L’improvvisa escalation del conflitto nell’area del Medio Oriente, con il coinvolgimento diretto dell’Iran e le tensioni che si stanno determinando nello Stretto di Hormuz, sta generando forte preoccupazione tra le imprese del settore lapideo italiano.
Si tratta di un comparto fortemente esposto agli effetti delle crisi geopolitiche, sia per la sua elevata intensità energetica sia per la forte vocazione all’export che caratterizza le produzioni italiane di marmo e pietre naturali. Sul fronte energetico, il settore teme inevitabili ripercussioni sull’andamento dei prezzi dell’energia: le lavorazioni lapidee – dall’estrazione alla segagione fino alla trasformazione dei blocchi – richiedono infatti grandi quantità di energia e qualsiasi tensione sui mercati internazionali rischia di tradursi rapidamente in un aumento dei costi di produzione.
“Il settore lapideo è tra quelli che più rapidamente risentono delle tensioni internazionali”, sottolinea Alberto Santoro, Presidente Nazionale CNA Lapidei. “Parliamo di una filiera fortemente energivora e fortemente orientata all’export: quando si verificano crisi geopolitiche di questa portata gli effetti arrivano quasi immediatamente sia sul costo dell’energia sia sulla possibilità di garantire continuità alle spedizioni verso i mercati esteri.”
Le criticità più immediate stanno però emergendo sul piano logistico e commerciale. Molte aziende stanno già registrando difficoltà concrete nelle spedizioni verso diversi mercati esteri. Navi partite nei giorni scorsi rischiano oggi di trovarsi in una situazione completamente diversa rispetto a quella prevista al momento della partenza: il costo dei noli marittimi sta aumentando rapidamente e in alcuni casi si registrano incrementi anche triplicati.

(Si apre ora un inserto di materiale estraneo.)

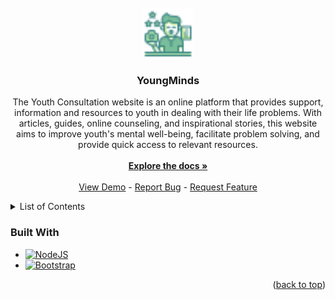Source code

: <!-- PROJECT LOGO -->
<br />
<div align="center">
  <a href="https://github.com/nararyacodetechy/Capstone-Konsultasi-Remaja">
    <img src="images/favicon.png" alt="Logo" width="80" height="80">
  </a>

  <h3 align="center">YoungMinds</h3>

  <p align="center">
    The Youth Consultation website is an online platform that provides support, information and resources to youth in dealing with their life problems. With articles, guides, online counseling, and inspirational stories, this website aims to improve youth's mental well-being, facilitate problem solving, and provide quick access to relevant resources.
    <br />
    <br />
    <a href="https://docs.google.com/document/d/1VZlZm6ylXzXYl9dQnZL7W3UpeZ2NqiEywgOiwRdFvb0/edit?usp=sharing"><strong>Explore the docs »</strong></a>
    <br />
    <br />
    <a href="https://github.com/github_username/repo_name](https://github.com/nararyacodetechy/Capstone-Konsultasi-Remaja">View Demo</a> -
    <a href="https://github.com/nararyacodetechy/Capstone-Konsultasi-Remaja">Report Bug</a> -
    <a href="https://github.com/nararyacodetechy/Capstone-Konsultasi-Remaja">Request Feature</a>
  </p>
</div>

<!-- TABLE OF CONTENTS -->
<details>
  <summary>List of Contents</summary>
  <ol>
    <li><a href="#about-the-project">About The Project</a></li>
    <li><a href="#built-with">Built With</a></li>
    <li>
      <a href="#getting-started">Getting Started</a>
      <ul>
        <li><a href="#prerequisites">Prerequisites</a></li>
        <li><a href="#installation">Installation</a></li>
      </ul>
    </li>
    <li><a href="#usage">Usage</a></li>
    <li><a href="#roadmap">Roadmap</a></li>
    <li><a href="#contributor">Contributor</a></li>
    <li><a href="#license">License</a></li>
    <li><a href="#contact">Contact</a></li>
  </ol>
</details>

### Built With

* [![NodeJS][Node.js]][Node-url]
* [![Bootstrap][Bootstrap.com]][Bootstrap-url]

<p align="right">(<a href="#readme-top">back to top</a>)</p>

[Node.js]: https://img.icons8.com/fluency/48/node-js.png
[Node-url]: https://nodejs.org
[Bootstrap.com]: https://img.shields.io/badge/Bootstrap-563D7C?style=for-the-badge&logo=bootstrap&logoColor=white
[Bootstrap-url]: https://getbootstrap.com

Allo stesso tempo, l’incertezza sulla sicurezza delle rotte che attraversano lo Stretto di Hormuz sta inducendo diversi operatori a valutare soluzioni alternative o dirottamenti delle spedizioni, con costi aggiuntivi e senza garanzie sulla consegna finale ai clienti. In alcuni casi non si esclude neppure il rientro delle spedizioni in Italia, con il rischio che i costi logistici complessivi possano arrivare a superare il valore stesso della merce trasportata.
“In queste condizioni le imprese rischiano di trovarsi schiacciate tra l’aumento dei costi energetici, l’esplosione dei costi logistici e l’incertezza delle consegne”, prosegue Santoro. “Il problema non è solo commerciale ma anche finanziario: nel giro di poche settimane potrebbero emergere serie tensioni di liquidità per molte aziende del settore.”
Il comparto lapideo rappresenta una filiera strategica del made in Italy, fortemente radicata nei territori e caratterizzata da una presenza significativa di piccole e medie imprese.
“È fondamentale che il Governo segua con la massima attenzione l’evoluzione di questa crisi e si attivi rapidamente per individuare strumenti di sostegno alle imprese esportatrici,” conclude il Presidente Nazionale CNA Lapidei. “In una fase di forte instabilità internazionale servono misure immediate per garantire liquidità alle aziende, a partire dalla possibilità di attivare moratorie sulle rate di prestiti e mutui in corso, oltre a interventi che consentano alle imprese di affrontare l’aumento dei costi energetici e le gravi difficoltà che stanno emergendo nella logistica internazionale.”